■ Problem details:
Output exactly the lines below, starting with the line that has "iespējams 'augsti' paralelizēt, tas" and going on through the line that has "risinājumu.", both included, and no other lines.

(Material to process begins)

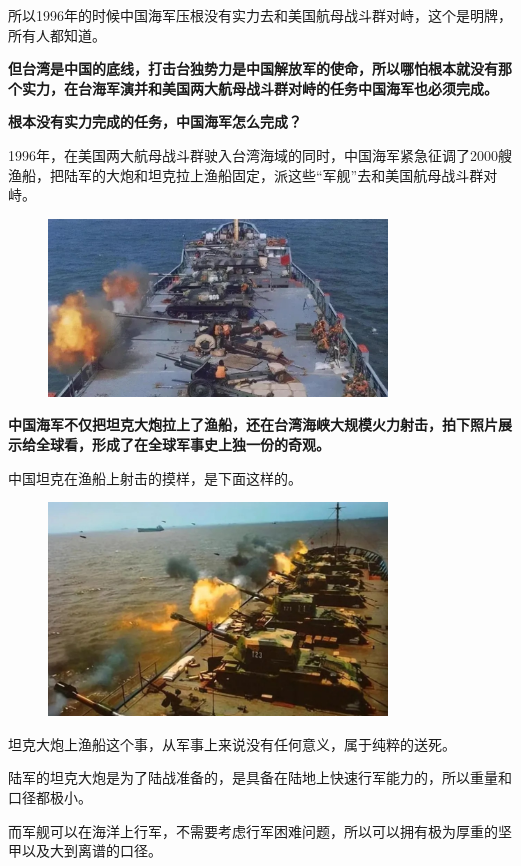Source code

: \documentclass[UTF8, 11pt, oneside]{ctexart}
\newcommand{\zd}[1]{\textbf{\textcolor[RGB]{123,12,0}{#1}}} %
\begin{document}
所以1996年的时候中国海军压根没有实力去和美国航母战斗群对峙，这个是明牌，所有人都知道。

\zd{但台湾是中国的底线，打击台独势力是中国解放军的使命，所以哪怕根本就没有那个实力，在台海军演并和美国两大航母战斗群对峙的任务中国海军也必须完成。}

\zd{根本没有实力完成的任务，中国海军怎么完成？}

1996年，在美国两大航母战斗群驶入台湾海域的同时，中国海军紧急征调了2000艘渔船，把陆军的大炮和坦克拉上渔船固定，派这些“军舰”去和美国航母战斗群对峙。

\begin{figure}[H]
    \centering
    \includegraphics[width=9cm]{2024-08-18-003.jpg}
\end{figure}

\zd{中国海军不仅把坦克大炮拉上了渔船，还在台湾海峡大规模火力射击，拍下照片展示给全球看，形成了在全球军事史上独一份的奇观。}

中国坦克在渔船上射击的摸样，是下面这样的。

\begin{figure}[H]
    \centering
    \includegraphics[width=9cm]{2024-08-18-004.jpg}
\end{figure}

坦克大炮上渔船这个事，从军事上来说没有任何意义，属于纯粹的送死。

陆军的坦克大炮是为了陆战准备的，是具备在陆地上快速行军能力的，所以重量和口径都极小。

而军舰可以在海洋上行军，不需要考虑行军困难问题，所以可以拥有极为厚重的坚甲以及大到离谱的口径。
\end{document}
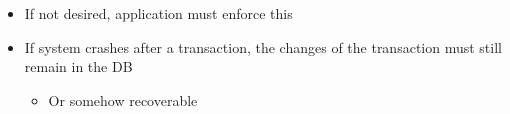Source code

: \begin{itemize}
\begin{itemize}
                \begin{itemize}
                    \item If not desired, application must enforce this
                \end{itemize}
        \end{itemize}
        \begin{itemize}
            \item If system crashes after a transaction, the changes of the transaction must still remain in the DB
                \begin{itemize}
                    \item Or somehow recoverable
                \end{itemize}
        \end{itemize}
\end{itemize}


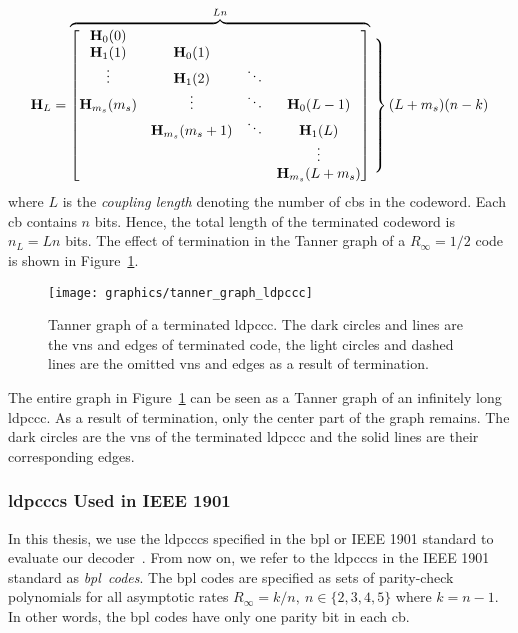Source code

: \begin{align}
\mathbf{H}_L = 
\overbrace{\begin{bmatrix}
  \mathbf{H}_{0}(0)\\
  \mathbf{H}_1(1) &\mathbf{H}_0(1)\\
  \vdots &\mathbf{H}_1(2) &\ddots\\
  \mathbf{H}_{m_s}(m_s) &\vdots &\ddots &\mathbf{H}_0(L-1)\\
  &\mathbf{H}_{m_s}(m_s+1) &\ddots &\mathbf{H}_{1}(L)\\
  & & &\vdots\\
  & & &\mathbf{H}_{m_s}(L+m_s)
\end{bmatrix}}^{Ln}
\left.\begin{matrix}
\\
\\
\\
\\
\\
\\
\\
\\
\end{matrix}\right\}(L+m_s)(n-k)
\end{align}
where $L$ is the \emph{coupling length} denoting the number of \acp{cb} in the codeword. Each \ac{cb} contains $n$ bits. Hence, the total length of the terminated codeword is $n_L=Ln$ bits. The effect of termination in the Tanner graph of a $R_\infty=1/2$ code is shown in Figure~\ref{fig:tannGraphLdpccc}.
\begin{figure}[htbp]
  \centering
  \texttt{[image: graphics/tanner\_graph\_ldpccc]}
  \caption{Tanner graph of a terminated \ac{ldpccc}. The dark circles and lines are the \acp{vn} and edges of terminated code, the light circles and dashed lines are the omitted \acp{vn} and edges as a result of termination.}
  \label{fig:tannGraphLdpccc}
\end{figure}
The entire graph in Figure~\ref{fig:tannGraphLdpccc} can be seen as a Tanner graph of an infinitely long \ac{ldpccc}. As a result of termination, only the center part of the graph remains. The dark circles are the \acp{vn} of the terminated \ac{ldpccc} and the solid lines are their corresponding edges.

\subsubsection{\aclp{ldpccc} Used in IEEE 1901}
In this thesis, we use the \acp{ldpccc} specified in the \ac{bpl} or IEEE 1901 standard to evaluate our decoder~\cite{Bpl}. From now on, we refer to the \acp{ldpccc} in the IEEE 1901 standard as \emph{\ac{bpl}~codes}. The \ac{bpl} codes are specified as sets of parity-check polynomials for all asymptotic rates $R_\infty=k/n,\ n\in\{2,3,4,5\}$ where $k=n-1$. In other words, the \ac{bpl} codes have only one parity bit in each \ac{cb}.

(Material to process ends)
(Material to process begins)

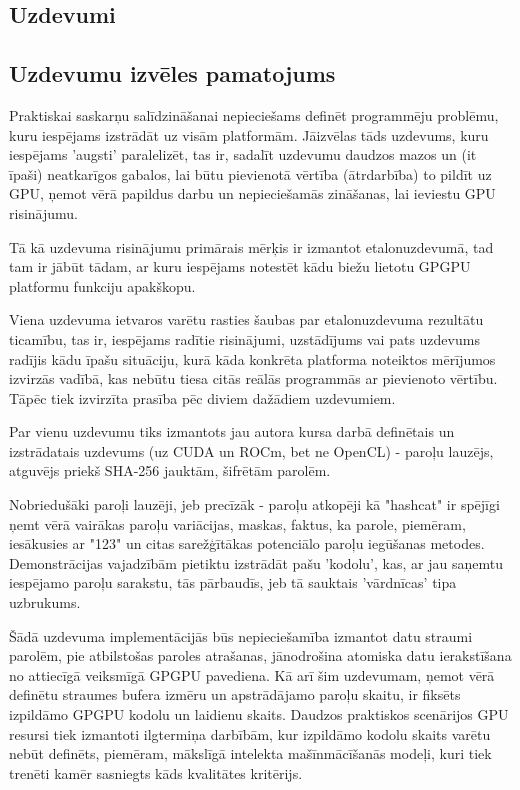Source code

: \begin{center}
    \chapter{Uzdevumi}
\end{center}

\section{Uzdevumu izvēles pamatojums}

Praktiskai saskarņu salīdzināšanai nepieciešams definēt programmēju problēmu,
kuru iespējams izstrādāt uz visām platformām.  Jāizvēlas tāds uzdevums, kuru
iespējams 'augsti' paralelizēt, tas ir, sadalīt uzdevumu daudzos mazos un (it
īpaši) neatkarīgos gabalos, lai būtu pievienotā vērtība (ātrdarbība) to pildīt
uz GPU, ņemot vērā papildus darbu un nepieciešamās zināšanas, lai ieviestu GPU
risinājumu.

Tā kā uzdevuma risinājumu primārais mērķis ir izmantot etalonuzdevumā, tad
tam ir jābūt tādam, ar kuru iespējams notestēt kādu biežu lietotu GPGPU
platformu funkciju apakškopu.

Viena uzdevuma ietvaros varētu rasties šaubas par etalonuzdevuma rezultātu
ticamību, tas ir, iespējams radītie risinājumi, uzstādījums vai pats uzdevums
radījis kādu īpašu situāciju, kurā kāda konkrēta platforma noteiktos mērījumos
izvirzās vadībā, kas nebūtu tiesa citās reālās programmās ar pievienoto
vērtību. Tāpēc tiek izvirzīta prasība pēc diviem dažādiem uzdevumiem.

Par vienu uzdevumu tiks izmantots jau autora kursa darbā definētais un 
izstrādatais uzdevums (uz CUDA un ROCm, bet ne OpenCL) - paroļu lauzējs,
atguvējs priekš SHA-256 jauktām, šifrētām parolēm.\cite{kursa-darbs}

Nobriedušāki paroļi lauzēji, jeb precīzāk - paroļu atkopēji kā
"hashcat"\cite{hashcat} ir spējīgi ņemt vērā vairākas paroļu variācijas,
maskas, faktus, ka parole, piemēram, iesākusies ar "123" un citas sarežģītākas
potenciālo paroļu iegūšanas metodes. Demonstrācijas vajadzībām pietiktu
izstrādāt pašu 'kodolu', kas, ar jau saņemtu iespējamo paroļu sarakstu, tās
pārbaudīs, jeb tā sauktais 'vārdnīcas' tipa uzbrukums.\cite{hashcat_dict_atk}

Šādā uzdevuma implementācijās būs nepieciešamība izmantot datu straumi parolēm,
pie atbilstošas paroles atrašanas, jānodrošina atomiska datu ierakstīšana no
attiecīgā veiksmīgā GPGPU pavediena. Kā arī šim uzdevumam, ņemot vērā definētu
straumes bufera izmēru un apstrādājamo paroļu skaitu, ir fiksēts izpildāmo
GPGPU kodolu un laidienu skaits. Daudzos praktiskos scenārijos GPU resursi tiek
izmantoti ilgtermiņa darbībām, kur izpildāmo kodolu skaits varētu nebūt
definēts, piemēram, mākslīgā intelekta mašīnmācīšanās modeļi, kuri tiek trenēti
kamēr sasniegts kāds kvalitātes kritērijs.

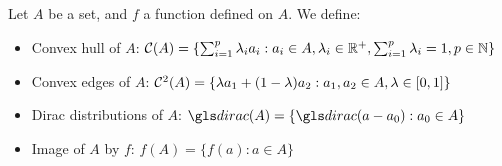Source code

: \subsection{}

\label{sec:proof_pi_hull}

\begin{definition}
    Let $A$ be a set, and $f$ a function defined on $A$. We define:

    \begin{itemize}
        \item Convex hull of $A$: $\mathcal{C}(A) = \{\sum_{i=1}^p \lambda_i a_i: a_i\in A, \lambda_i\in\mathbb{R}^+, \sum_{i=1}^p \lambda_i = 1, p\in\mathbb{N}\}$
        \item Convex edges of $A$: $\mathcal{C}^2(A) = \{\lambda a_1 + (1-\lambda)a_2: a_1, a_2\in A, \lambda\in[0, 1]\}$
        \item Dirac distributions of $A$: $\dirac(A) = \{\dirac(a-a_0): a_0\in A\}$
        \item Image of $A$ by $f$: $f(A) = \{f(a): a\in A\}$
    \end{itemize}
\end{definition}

(Material to process ends)

■ Written answer:
iespējams 'augsti' paralelizēt, tas ir, sadalīt uzdevumu daudzos mazos un (it
īpaši) neatkarīgos gabalos, lai būtu pievienotā vērtība (ātrdarbība) to pildīt
uz GPU, ņemot vērā papildus darbu un nepieciešamās zināšanas, lai ieviestu GPU
risinājumu.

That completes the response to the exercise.